1. The null distribution is the sampling distribution of sample mean differences that we would expect to see if the null hypothesis were true---if the samples were drawn from the same population. It is hypothetical: what would be the case if....
2. The null distribution, as a sampling distribution, is, due to the CLT, a normal distribution with known probability density.
3. The procedure for calculating the p-value for an observed difference in means is to compare it to the null distribution. How rare would that difference be under the null?
4. If the probability of the observed difference is small---less than $\alpha$, which would put the difference in the rejection regions of the null distribution---then we have evidence that the null hypothesis, what we started out assuming, is incorrect.
5. We would then "reject the null." However, remember that rejecting the null is not the same thing as proving the alternative hypothesis correct!

quiz(
  question("The null distribution is a distribution of sample statistics.",
    answer("True.", correct = TRUE,  message ="The null distribution is a sampling distribution, hence a hypothetical distribution of sample statistics as opposed to actual individual observations.  In the case of the A/B test the statistic of interest is the difference between sample means that has been standardized as a t-statistic.  We start out by assuming that the null hypothesis is true, namely that both A and B observations are drawn from the same population, and that any difference between them is due purely to random sampling variation. The null distribution is the distribution of difference statistics that would occur by chance."),
    answer("False.",  message ="The null distribution is a sampling distribution, hence a hypothetical distribution of sample statistics as opposed to actual individual observations.  In the case of the A/B test the statistic of interest is the difference between sample means that has been standardized as a t-statistic.  We start out by assuming that the null hypothesis is true, namely that both A and B observations are drawn from the same population, and that any difference between them is due purely to random sampling variation. The null distribution is the distribution of difference statistics that would occur by chance.")
  )
)

quiz(
  question("Is the null distribution for a comparison of means calculated from the data?",
           answer("No",  correct = TRUE, message ="The null distribution does not consist in observed differences.  Rather, it is hypothetical distribution of the sample mean differences that we would expect to see if the null hypothesis were true.  The key word here is 'if.'"),
    answer("Yes",  message ="The null distribution does not consist in observed differences.  Rather, it is hypothetical distribution of the sample mean differences that we would expect to see if the null hypothesis were true.  The key word here is 'if.'")
  )
)

quiz(
  question("The null distribution for a comparison of means will always be centered at 0.",
           answer("False.",  message ="The null hypothesis for a comparison of means is:  no difference.
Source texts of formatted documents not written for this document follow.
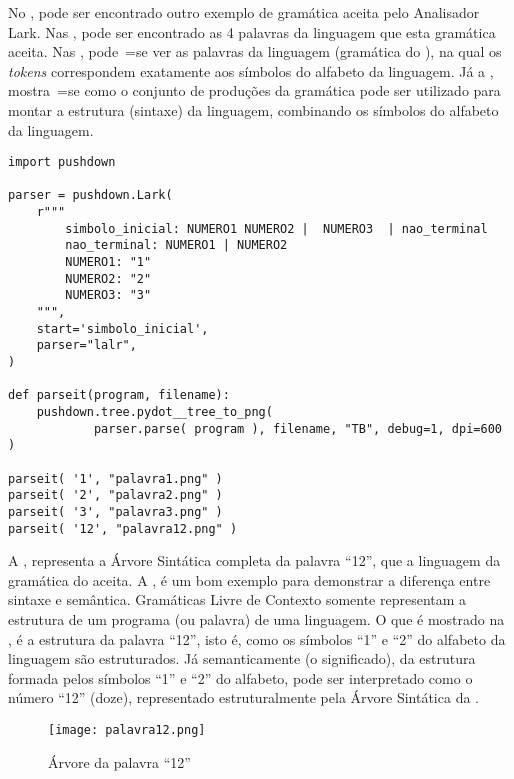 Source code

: No ,
pode ser encontrado outro exemplo de gramática aceita pelo Analisador Lark.
Nas ,
pode ser encontrado as 4 palavras da linguagem que esta gramática aceita.
Nas ,
pode~=se ver as palavras da linguagem (gramática do ),
na qual os \textit{tokens} correspondem exatamente aos símbolos do alfabeto da linguagem.
Já a ,
mostra~=se como o conjunto de produções da gramática pode ser utilizado para montar a estrutura (sintaxe) da linguagem,
combinando os símbolos do alfabeto da linguagem.
\begin{code}
\caption{Exemplo de gramática com uma Estrutura de Sintaxe}
\label{code:ExemploDeEstruturaDeGramaticaLark}
\begin{verbatim}
import pushdown

parser = pushdown.Lark(
    r"""
        simbolo_inicial: NUMERO1 NUMERO2 |  NUMERO3  | nao_terminal
        nao_terminal: NUMERO1 | NUMERO2
        NUMERO1: "1"
        NUMERO2: "2"
        NUMERO3: "3"
    """,
    start='simbolo_inicial',
    parser="lalr",
)

def parseit(program, filename):
    pushdown.tree.pydot__tree_to_png(
            parser.parse( program ), filename, "TB", debug=1, dpi=600 )

parseit( '1', "palavra1.png" )
parseit( '2', "palavra2.png" )
parseit( '3', "palavra3.png" )
parseit( '12', "palavra12.png" )
\end{verbatim}
\end{code}

A ,
representa a Árvore Sintática completa da palavra ``12'',
que a linguagem da gramática do  aceita.
A ,
é um bom exemplo para demonstrar a diferença entre sintaxe e
semântica.
Gramáticas Livre de Contexto somente representam a estrutura de um programa (ou palavra) de uma linguagem.
O que é mostrado na ,
é a estrutura da palavra ``12'',
isto é,
como os símbolos ``1'' e
``2'' do alfabeto da linguagem são estruturados.
Já semanticamente (o significado),
da estrutura formada pelos símbolos ``1'' e
``2'' do alfabeto,
pode ser interpretado como o número ``12'' (doze),
representado estruturalmente pela Árvore Sintática da .
\begin{figure}[H]
\caption{Árvore da palavra ``12''}
\label{figure:palavra12}
\centering
\texttt{[image: palavra12.png]}
\end{figure}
Therefore the null distribution is centered at 0."),
    answer("True.", correct = TRUE,  message ="The null hypothesis for a comparison of means is:  no difference. Therefore, the null distribution is centered at 0.")
  )
)

Videos on NHST (optional)

NHST on the A/B test

There are two possible approaches:

• Formal decision procedure. Use a t-test to exactly compute the p-value of getting the observed difference between A and B under the null hypothesis. A t-test uses the t-distribution rather than the normal distribution for inference, which tends to work better (is more conservative) in low $n$ situations. If the p-value for the test is less than $\alpha$ (usually set at .05) then the null hypothesis would be rejected and the difference would be judged statistically significant.
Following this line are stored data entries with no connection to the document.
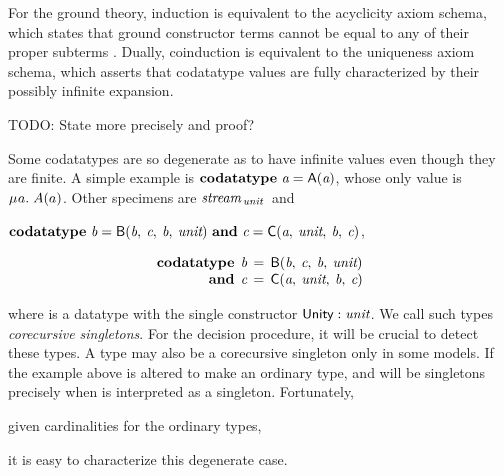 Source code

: For the ground theory, induction is equivalent to the acyclicity
axiom schema, which states that ground constructor terms cannot be equal to
any of their proper subterms \cite{barrett-et-al-2007}. Dually, coinduction
is equivalent to the uniqueness axiom schema, which asserts that codatatype
values are fully characterized by their possibly infinite expansion.

\begin{rep}
TODO: State more precisely and proof?
\end{rep}



{
Some codatatypes are so degenerate as to have infinite values
even though they are finite. A simple example is
\vthinspace$\textbf{codatatype}~\textit{a} = \textsf{A}(\textit{a})$, whose
only value is $\MU a.\; A(a)$. Other specimens are
$\textit{stream}_{\,\textit{unit}\,}$
and
\begin{conf}%
\vthinspace$\textbf{codatatype}~\textit{b} = \textsf{B}(\textit{b},\: \textit{c},\: \textit{b},\: \textit{unit})
~\textbf{and}~ \textit{c} = \textsf{C}(\textit{a},\: \textit{unit},\: \textit{b},\: \textit{c})$,
\end{conf}%
\begin{rep}%
\[\begin{aligned}[t]
      \textbf{codatatype}\;\, \textit{b} & \,=\, \textsf{B}(\textit{b},\: \textit{c},\: \textit{b},\: \textit{unit}) \\[-1\jot]
      \textbf{and}\;\, \textit{c} & \,=\, \textsf{C}(\textit{a},\: \textit{unit},\: \textit{b},\: \textit{c})
\end{aligned}
\]
\end{rep}%
where  is a datatype with the single constructor $\textsf{Unity} :
\textit{unit}$. We call such types
\emph{corecursive singletons}. For the decision procedure, it will be
crucial to detect these types. %
A type may also be a corecursive singleton only in some models. If the example
above is altered to make  an ordinary type,  and  will be
singletons precisely when  is interpreted as a singleton.
Fortunately, \begin{rep}given cardinalities for the ordinary types, \end{rep}%
it is easy to characterize this degenerate case.

}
• Informal decision procedure. Estimate a 95% confidence interval (CI) for the difference in means between A and B. If the interval includes 0 then we can say that the observed difference is consistent with the null distribution, and we would not reject the null hypothesis. If the interval does not include 0 then we would reject the null hypothesis. Failure to reject the null does not prove the alternative hypothesis, of course, but it at least provides reasonably strong evidence for it.

Inference with a 95% CI is essentially equivalent to inference with a t-test with $\alpha$ = .05. The CI identifies the 95% of values most consistent with the observed difference in means, while p-values from a t-test, based on $\alpha$ of .05, identify the 5% of values that are inconsistent with the null distribution. The two approaches, p-values and CIs, just carve up the probability density in opposite ways.

T-test

The null distribution for a t-test is defined by the t-distribution, which is basically identical to the normal distribution except that it has fatter tails at small $n$. (At large $n$ the distributions are identical.) The t-distribution consists of the t-statistics that would occur if there were no population difference between the samples being compared. The distribution is therefore centered at 0, with non-zero values due to random sampling variation.

What is a t-statistic exactly? It is a standardized difference in means. The point of standardization is to make differences in means comparable across contexts by putting them on the same scale. Here is the formula for a two-sample t-statistic:

$$t \quad = \quad {\; \overline{x}_1 - \overline{x}_2 \; \over \sqrt{ \; {s_1^2 \over n_1} \; + \; {s_2^2 \over n_2} \quad }}.$$

The numerator in this formula is simply the difference in means. The denominator is the standard error for a difference in means. Dividing by the SE ensures that most t-statistics in the null distribution for a t-test will be arrayed around 0 within about $\pm$ 3. Why? Go back and look at the normal density curve above and the 68-95-99 rule. 95% of the data in a normal distribution is between approximately $\pm$ 2 standard deviations and 99% is between approximately $\pm$ 3 standard deviations.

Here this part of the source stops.